Hay algo importante en el texto
de Lucas que debemos resaltar porque tiene especial actualidad en este tiempo
en que celebramos el Año Santo de la Misericordia, inaugurado por el Papa
Francisco. Es la referencia precisamente al año jubilar.
Jesús afirma que ha venido a
proclamar el año de gracia del Señor, conforme a lo anunciado por Isaías. Toda
su actividad queda definida a la luz de esta promesa, cuyo cumplimiento
definitivo se daría con la venida del Mesías. El año de gracia era el año
jubilar que los judíos debían celebrar cada 50 años según lo prescrito en el
libro del Levítico, cap. 25.
En ese año santo, se condonaban
las deudas, se prestaba dinero sin interés a quien lo necesitaba, se devolvían
las tierras o propiedades tomadas por hipotecas vencidas y se pagaba el rescate
de los judíos vendidos como esclavos. De este modo se devolvía a la tierra la
finalidad para la que fue creada por Dios y, en la creación liberada, todos
podían sentirse realmente hijos del mismo padre y hermanos entre sí.

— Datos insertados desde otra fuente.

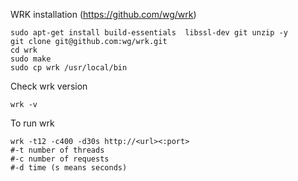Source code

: WRK installation (https://github.com/wg/wrk)
```
sudo apt-get install build-essentials  libssl-dev git unzip -y
git clone git@github.com:wg/wrk.git
cd wrk
sudo make
sudo cp wrk /usr/local/bin
```

Check wrk version
```
wrk -v
```

To run wrk
```
wrk -t12 -c400 -d30s http://<url><:port>
#-t number of threads
#-c number of requests
#-d time (s means seconds)
```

Jesús afirma que para esto ha
venido, que esa meta se ha alcanzado en él. Más tarde, los cristianos de la
primitiva Iglesia, según Hechos de los Apóstoles, se vieron como el nuevo
Israel que daba cumplimiento al Año Jubilar proclamado por Jesús, pues vivían
unidos y lo tenían todo en común, repartían los bienes, compartían el pan (Hech
2, 42-48) y hacían todo lo posible para que no hubiera pobres entre ellos (Hech
4,32-37).
Asimismo nosotros, y con mayor
intensidad en este Año Santo de la Misericordia, debemos sentirnos llamados a
trabajar por la causa de Jesús, que hoy como ayer tiene el mismo contenido y
los mismos destinatarios: hacer que todos se sientan hijos e hijas de Dios y
vivan como hermanos y hermanas, en una creación, liberada de toda injusticia y
protegida como nuestra casa común.
Que en este año santo, como
anhela el Papa Francisco, se pueda “unir toda la familia humana en la búsqueda
de un desarrollo sostenible e integral, pues sabemos que las cosas pueden
cambiar” (Encíclica Laudato sì, n.13). Contamos para ello con el Espíritu que
consagró a Jesús y que sigue disponible también para nosotros hoy.